I did enjoy how they built a sense of unease by cutting suddenly ahead. Seeing Orlak standing to Thomas’ left several feet away and then suddenly reaching around him on his right. The jump from Thomas being at the table to suddenly sitting by the fire
I liked most of the film’s handling of Thomas’ time at the castle and how terrified he was. Nicholas Hoult portrayed petrifying fear and helplessness very well. The dinner sequence with Orlok was very much just from Dracula, but I enjoyed how quickly and sincerely Hoult managed to sell that he was at the point of shaking and weeping in fear by the time Orlok approaches him
That being said the portrayal of Transylvania was… more xenophobic than most. It leaned fully into all the stereotypes which is disappointing for a movie that came out in 2024
I liked Ellen a lot. I enjoyed how much the movie was solely her story. She felt a bit like a bargain brand Vanessa Ives, which, I’ll take it! I did enjoy how the movie handled her relationship with Orlok and it as a metaphor for enduring trauma essentially
The costuming was very good and there were some very fun shots.

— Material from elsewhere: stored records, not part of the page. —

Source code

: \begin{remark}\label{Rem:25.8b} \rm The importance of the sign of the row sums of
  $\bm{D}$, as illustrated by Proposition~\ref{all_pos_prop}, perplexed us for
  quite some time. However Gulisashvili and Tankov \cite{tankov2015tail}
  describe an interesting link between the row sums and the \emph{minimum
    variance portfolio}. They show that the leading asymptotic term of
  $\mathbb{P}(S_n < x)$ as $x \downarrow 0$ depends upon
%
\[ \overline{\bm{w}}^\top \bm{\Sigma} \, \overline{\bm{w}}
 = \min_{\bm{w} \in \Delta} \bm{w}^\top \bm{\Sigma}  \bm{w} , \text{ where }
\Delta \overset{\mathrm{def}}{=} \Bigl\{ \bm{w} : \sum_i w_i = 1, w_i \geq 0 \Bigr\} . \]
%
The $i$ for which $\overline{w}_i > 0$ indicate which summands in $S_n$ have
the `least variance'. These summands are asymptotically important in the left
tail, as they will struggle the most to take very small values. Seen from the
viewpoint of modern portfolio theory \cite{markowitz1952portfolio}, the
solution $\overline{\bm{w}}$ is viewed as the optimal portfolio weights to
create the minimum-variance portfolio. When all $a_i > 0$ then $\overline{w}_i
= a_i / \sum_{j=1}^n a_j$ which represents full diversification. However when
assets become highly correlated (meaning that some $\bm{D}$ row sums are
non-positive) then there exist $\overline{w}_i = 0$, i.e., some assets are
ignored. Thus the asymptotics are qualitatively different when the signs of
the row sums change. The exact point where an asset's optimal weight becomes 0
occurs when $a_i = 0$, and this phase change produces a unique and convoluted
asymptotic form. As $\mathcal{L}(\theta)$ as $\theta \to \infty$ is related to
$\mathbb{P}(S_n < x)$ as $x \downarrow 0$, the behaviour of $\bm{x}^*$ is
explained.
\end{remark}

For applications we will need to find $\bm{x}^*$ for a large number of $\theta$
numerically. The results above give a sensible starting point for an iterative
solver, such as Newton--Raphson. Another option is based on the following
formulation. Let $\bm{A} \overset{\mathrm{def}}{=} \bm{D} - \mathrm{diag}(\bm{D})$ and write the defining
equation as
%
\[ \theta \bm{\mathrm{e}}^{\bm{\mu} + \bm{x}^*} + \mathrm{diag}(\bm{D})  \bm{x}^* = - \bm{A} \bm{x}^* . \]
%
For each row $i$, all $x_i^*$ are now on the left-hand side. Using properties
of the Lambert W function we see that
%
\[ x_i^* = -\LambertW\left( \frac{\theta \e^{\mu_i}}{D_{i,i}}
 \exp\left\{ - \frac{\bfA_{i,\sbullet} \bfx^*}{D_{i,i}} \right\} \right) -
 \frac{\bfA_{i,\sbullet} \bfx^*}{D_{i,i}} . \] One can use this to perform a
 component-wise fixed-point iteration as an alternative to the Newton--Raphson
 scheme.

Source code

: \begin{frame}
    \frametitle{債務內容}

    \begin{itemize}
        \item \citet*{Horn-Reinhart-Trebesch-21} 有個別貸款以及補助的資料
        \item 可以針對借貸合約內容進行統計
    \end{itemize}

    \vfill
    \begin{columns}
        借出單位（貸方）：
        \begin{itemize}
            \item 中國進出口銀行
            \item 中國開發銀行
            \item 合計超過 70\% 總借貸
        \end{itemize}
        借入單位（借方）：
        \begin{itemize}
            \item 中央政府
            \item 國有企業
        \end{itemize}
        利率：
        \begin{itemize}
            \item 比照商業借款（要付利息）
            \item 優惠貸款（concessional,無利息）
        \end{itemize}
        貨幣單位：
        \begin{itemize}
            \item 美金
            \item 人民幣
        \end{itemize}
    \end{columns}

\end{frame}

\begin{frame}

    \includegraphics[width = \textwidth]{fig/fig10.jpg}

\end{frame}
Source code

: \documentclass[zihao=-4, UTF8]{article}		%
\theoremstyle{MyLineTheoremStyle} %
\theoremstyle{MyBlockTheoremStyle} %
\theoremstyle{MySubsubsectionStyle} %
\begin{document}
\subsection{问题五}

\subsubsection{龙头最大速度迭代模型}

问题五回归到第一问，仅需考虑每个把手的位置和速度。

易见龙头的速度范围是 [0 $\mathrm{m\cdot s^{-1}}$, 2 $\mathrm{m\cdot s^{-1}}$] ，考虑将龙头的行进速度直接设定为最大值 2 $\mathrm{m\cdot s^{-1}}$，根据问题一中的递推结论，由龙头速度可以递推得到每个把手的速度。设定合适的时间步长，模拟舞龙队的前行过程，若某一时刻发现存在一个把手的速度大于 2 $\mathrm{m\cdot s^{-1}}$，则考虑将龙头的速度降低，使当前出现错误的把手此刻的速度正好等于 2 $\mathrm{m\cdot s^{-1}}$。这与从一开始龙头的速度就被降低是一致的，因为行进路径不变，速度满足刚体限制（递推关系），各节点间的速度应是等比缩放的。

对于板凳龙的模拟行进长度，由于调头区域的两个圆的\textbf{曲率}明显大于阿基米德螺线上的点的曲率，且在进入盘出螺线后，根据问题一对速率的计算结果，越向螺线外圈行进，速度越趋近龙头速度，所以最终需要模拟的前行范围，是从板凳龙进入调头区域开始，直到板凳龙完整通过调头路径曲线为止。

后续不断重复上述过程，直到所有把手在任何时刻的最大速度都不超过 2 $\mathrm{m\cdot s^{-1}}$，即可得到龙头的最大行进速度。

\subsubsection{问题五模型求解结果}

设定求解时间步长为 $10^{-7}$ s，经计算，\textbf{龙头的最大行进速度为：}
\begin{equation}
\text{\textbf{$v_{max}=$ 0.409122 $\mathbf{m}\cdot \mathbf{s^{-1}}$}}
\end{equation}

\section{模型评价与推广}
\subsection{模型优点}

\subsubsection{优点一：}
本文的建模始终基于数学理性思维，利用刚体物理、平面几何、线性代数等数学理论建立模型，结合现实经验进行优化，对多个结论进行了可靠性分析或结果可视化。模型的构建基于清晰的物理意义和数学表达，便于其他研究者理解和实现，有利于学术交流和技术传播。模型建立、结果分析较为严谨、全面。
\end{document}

I didn’t love the color grading and lighting quite frankly and there were a couple of pretty cheap jump scares
Willem Dafoe was a great Van Helsing (Van…Franz? i think?) he was a fun merging of the eccentricities I enjoyed in the 1992 Dracula take, but was definitely a kinder, more empathetic portrayal. He also just had several very funny line deliveries
Aaron Taylor Johnson’s was the standout performance to me actually. I think he brought a lot of dimension to a very generic role while being mindful that he was just a side character. And his unraveling by the end was well done. I was expecting something more to come of him having the odd bit about snatching his hand away from Lily Rose Depp every time she tried to touch him
Ellen’s Vanessa Ives vibe, and there being a general theme of sexual repression, made me think it was going to be revealed that he was attracted to her and treating her poorly for that reason? But nothing really came of that entire plot thread or the larger focus on him being like a condescending patriarch. But he was a fun character!
I liked the ending decently. Though the imagery was simply not as arresting as the Herzog film’s iconic closing shot. I felt in general, that ending with Ellen sacrificing herself was the only real reason this was a Nosferatu adaptation rather than a Dracula adaptation. And I appreciated that as the linchpin of the movie.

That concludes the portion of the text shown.